How the matter was addressed in our audit
Our principal audit procedures included: expected credit impairment loss of account receivable; understand the environment of the industry, customers credit investigation and past record; understanding the accounting policy of expected credit impairment loss of account receivable; sampling and inspecting the suitability of the expected credit impairment loss of account receivable.
Other Matter
We have also audited the parent company only financial statements of Yi Jinn Industrial Corp., Limited as of and for the years ended December 31, 2020 and 2019 on which we have issued an unmodified opinion.
Responsibilities of Management and those Charged with Governance for the Consolidated Financial Statements
Management is responsible for the preparation and fair presentation of the consolidated financial statement in accordance with the Regulations Governing the Preparation of Financial Reports by Securities Issuers and the IFRS, IAS, IFRIC, and SIC endorsed and issued into effect by the Financial Supervisory Commission of the Republic of China, and for such internal control as management determines is necessary to enable
38
the preparation of consolidated financial statements that are free from material misstatement, whether due to fraud or error.
In preparing the consolidated financial statements, management is responsible for assessing the Company’s ability to continue as a going concern, disclosing, as applicable, matters related to going concern and using the going concern basis of accounting unless management either intends to liquidate the company or to cease operation, or has no realistic alternative but to do so.
Those charged with governance (including members of the Audit Committee) are responsible for overseeing the Company’s financial reporting process.
Auditor’s Responsibilities for the Audit of the Consolidated Financial Statements
Our objectives are to obtain reasonable assurance about whether the consolidated financial statement as a whole are free from material misstatement, whether due to fraud or error, and to issue an auditor’s report that includes our opinion. Reasonable assurance is a high level of assurance but is not a guarantee that an audit conducted in accordance with the auditing standards generally accepted in the Republic of China will always detect a material misstatement when it exists. Misstatements can arise from fraud or error and are considered material if, individually or in the aggregate, they could reasonably be expected to influence the economic decisions of users taken on the basis of these consolidated financial statements.
As part of an audit in accordance with the auditing standards generally accepted in the Republic of China, we exercise professional judgment and maintain professional scepticism throughout the audit.
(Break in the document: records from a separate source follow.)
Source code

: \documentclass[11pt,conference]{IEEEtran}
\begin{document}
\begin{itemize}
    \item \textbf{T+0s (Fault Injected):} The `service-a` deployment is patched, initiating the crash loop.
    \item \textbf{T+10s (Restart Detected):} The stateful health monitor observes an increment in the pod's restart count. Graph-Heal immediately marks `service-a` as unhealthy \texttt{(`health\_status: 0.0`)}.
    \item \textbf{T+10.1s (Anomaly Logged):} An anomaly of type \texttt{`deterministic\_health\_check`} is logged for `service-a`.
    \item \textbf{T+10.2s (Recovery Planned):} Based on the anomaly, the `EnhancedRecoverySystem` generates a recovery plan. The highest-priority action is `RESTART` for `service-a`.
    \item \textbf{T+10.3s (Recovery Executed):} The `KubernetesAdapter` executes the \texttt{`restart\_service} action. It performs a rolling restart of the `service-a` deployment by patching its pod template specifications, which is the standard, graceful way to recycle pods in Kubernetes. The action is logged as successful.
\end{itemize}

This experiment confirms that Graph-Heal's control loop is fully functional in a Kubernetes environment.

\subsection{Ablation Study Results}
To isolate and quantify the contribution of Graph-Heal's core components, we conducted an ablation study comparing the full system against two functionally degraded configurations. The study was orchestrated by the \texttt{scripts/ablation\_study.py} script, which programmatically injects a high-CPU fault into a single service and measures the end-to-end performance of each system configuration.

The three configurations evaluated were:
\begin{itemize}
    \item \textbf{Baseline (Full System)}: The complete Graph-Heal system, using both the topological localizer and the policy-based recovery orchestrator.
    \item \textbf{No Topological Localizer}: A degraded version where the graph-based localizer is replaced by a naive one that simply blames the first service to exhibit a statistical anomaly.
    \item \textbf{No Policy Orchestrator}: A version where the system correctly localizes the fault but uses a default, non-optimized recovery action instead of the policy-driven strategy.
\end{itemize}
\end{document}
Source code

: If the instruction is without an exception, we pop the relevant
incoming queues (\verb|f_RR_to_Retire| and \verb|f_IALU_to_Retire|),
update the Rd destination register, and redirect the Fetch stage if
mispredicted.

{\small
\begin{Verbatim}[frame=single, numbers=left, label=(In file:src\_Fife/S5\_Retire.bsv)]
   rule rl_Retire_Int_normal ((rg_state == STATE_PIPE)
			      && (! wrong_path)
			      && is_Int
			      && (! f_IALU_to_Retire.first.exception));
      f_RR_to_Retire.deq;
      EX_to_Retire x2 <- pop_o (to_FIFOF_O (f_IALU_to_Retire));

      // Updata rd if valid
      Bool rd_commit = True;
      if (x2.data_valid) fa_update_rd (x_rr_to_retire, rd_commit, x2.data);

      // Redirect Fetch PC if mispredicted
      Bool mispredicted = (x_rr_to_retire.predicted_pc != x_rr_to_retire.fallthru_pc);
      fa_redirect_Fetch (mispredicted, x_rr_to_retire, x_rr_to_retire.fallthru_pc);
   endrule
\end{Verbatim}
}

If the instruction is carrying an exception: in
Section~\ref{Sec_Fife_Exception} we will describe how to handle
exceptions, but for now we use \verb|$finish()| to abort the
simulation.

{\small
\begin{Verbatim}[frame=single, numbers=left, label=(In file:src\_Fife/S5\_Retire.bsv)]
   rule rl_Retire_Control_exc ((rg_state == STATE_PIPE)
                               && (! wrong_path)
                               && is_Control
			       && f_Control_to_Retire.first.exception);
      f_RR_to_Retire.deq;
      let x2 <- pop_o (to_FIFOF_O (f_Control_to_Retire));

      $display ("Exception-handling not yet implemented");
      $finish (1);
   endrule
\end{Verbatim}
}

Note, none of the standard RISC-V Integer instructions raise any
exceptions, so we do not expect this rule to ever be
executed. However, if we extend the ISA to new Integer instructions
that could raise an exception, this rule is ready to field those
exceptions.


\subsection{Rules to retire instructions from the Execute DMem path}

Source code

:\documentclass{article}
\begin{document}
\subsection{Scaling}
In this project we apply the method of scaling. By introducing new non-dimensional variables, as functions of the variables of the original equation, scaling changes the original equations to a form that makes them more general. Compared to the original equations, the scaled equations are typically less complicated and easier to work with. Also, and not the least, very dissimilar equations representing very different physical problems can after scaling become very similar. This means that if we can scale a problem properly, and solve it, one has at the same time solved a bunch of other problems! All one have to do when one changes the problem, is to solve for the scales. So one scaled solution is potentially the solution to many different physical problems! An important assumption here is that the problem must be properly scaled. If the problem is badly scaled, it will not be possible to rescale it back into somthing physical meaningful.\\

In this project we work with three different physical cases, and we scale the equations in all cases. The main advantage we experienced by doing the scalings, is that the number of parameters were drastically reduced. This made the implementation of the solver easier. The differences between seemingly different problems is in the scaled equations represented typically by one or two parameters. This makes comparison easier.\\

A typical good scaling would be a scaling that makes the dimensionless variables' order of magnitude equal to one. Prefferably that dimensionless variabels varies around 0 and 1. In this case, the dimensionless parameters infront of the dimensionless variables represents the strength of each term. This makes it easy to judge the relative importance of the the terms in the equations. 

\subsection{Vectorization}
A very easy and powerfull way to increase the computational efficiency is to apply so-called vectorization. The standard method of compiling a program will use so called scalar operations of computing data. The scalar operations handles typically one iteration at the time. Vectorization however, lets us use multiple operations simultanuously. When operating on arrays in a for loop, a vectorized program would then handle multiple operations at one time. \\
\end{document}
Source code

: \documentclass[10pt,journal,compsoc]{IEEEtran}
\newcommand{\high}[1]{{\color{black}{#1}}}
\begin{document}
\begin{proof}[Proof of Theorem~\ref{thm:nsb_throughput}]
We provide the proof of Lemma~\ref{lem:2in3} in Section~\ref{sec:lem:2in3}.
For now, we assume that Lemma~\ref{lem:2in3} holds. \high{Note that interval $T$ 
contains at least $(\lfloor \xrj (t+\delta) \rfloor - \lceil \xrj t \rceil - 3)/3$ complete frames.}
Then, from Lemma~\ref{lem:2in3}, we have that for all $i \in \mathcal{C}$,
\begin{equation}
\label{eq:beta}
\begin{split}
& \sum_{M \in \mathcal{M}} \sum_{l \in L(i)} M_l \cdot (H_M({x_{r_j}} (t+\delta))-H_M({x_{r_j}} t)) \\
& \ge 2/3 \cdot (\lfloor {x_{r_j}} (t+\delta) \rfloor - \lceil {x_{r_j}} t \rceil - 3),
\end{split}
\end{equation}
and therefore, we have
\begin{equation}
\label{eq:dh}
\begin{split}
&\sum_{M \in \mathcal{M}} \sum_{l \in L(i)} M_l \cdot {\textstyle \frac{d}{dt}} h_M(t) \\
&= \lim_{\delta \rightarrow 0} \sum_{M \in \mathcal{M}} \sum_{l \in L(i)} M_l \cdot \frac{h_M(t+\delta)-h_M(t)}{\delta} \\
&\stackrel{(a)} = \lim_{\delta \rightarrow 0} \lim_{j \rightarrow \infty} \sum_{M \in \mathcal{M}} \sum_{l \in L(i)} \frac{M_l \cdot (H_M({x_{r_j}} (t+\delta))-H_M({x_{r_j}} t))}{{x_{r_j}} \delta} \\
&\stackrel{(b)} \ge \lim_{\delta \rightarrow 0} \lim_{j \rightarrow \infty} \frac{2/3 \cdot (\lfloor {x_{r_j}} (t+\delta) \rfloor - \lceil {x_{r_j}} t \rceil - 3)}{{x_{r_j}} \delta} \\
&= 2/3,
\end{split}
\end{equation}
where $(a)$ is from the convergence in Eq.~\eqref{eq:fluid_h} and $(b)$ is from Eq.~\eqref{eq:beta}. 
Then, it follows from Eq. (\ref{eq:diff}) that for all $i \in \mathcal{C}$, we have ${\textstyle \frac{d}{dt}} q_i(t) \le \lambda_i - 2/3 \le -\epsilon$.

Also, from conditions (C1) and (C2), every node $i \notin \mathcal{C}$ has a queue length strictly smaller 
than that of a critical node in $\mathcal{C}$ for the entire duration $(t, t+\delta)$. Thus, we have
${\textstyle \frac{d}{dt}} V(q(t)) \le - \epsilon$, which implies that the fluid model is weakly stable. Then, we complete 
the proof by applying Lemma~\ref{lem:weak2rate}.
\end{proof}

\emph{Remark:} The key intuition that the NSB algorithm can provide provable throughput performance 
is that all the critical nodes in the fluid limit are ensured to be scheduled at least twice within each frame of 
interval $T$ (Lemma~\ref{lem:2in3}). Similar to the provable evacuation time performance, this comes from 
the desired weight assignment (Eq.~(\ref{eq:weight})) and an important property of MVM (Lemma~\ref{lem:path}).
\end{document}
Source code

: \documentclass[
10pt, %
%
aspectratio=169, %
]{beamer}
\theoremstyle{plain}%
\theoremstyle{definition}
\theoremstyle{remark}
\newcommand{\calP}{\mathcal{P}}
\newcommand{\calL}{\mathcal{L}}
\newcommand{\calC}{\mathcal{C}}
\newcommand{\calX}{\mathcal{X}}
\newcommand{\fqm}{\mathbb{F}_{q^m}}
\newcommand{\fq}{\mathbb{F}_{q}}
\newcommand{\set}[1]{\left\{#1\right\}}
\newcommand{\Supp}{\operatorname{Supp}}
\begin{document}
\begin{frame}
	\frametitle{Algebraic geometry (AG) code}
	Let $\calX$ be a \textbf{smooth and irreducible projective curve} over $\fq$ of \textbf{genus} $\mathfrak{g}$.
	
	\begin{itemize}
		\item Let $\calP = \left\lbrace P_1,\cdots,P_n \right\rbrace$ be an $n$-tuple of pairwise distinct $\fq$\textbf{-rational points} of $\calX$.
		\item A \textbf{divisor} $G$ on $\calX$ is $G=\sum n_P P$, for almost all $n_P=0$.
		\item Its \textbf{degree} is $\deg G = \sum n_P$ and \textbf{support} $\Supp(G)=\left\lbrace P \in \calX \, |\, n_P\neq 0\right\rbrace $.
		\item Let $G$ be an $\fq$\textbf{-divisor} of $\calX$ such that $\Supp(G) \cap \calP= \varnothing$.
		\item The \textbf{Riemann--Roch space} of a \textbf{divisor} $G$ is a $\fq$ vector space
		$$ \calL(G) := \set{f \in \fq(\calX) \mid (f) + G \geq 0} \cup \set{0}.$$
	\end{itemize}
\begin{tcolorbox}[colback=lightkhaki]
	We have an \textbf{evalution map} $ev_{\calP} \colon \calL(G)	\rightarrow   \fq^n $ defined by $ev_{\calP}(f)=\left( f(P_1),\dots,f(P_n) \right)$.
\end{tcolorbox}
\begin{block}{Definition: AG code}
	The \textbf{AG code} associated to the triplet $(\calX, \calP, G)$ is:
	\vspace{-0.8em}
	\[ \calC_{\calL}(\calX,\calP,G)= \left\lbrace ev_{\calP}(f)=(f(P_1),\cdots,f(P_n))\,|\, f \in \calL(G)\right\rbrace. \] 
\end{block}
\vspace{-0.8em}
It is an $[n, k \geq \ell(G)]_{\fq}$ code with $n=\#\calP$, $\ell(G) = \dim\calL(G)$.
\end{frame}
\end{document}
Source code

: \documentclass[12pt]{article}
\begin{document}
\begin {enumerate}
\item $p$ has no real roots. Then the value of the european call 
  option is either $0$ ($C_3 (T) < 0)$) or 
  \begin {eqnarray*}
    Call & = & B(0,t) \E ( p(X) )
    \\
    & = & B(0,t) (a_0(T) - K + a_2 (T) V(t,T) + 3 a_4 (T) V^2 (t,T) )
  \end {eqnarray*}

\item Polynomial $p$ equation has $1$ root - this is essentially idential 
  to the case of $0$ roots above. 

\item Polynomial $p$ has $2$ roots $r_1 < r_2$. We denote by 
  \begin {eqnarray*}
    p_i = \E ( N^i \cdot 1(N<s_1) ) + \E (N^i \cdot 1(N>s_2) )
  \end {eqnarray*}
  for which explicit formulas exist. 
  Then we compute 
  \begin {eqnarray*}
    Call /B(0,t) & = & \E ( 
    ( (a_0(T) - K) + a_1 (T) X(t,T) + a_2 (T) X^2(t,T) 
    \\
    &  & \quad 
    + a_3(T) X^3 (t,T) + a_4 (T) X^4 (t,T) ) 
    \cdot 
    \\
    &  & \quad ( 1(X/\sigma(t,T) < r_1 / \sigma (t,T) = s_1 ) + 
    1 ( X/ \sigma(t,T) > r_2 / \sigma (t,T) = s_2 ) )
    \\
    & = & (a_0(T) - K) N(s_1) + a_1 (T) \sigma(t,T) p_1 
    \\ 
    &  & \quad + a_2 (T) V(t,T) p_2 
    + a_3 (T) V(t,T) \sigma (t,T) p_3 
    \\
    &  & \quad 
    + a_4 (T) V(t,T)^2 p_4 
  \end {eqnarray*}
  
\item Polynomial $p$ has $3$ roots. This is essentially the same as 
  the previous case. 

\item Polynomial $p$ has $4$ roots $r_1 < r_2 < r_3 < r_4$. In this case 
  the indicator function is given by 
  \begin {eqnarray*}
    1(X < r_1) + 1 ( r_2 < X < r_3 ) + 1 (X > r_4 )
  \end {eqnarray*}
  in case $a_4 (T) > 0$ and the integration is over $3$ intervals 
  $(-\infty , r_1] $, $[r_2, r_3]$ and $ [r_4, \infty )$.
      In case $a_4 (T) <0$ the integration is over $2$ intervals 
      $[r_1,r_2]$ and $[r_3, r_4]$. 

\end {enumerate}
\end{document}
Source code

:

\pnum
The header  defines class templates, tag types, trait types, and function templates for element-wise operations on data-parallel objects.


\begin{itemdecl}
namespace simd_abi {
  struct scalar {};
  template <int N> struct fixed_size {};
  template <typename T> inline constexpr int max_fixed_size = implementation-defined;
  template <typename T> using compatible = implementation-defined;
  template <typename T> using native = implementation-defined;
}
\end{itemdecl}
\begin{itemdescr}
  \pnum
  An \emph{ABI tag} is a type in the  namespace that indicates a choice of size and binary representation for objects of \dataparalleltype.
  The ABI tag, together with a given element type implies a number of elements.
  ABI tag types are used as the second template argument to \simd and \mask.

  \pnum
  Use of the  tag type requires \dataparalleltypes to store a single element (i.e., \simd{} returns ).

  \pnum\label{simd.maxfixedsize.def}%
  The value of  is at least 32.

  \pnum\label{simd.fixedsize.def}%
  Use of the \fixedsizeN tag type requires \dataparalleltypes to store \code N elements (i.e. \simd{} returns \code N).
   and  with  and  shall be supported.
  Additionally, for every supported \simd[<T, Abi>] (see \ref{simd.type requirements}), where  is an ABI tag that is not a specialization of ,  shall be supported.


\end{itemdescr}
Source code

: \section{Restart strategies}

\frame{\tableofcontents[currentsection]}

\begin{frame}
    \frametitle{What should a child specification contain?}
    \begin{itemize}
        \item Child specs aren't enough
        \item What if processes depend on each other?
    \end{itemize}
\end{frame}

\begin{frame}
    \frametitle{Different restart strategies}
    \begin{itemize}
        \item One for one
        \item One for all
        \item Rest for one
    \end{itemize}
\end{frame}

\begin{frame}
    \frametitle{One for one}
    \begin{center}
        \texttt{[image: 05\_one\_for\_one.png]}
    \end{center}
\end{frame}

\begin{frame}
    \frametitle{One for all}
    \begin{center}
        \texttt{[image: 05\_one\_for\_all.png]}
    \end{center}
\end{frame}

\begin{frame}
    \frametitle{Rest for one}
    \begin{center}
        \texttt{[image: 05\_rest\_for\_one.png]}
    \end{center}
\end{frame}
We also:
-
Identify and assess the risks of material misstatement of the consolidated financial statements, whether due to fraud or error, design and perform audit procedures responsive to those risks, and obtain audit evidence that is sufficient and appropriate to provide a basis for our opinion. The risk of not detecting a material misstatement resulting from fraud is higher than for one resulting from error, as fraud may involve collusion, forgery, intentional omissions, misrepresentations, or the override of internal control.
-
Obtain an understanding of internal control relevant to the audit in order to design audit procedures that are appropriate in the circumstances, but not for the purpose of expressing an opinion on the effectiveness of the Company’s internal control.
-
Evaluate the appropriateness of accounting policies used and the reasonableness of accounting estimates and related disclosures made by management.
-
Conclude on the appropriateness of management’s use of the going concern basis of accounting and, based on the audit evidence obtained, whether a material uncertainty exists related to events or conditions that may cast significant doubt on the Company’s ability to continue as a going concern. If we conclude that a material disclosure in the consolidated financial statements or, if such disclosures are inadequate, to modify our opinion. Our conclusions are based on the audit evidence obtained up to the date of our auditors’ report. However, future events or conditions may cause the company to cease to continue as a going concern.
-
Evaluate the overall presentation, structure and content of the consolidated financial statements, including the disclosures, and whether the consolidated financial statements represent the underlying transactions and events in a manner that achieves fair presentation.
-
Obtain sufficient appropriate audit evidence regarding the financial information of the entities for business activities within the company to express an opinion on the consolidated financial statements. We are responsible for the direction, supervision and performance of the group audit, we remain solely responsible for our audit opinion.
39
We communicate with those charged with governance regarding, among other matters, the planned scope and timing of the audit and significant audit findings, including any significant deficiencies in internal control that we identify during our audit.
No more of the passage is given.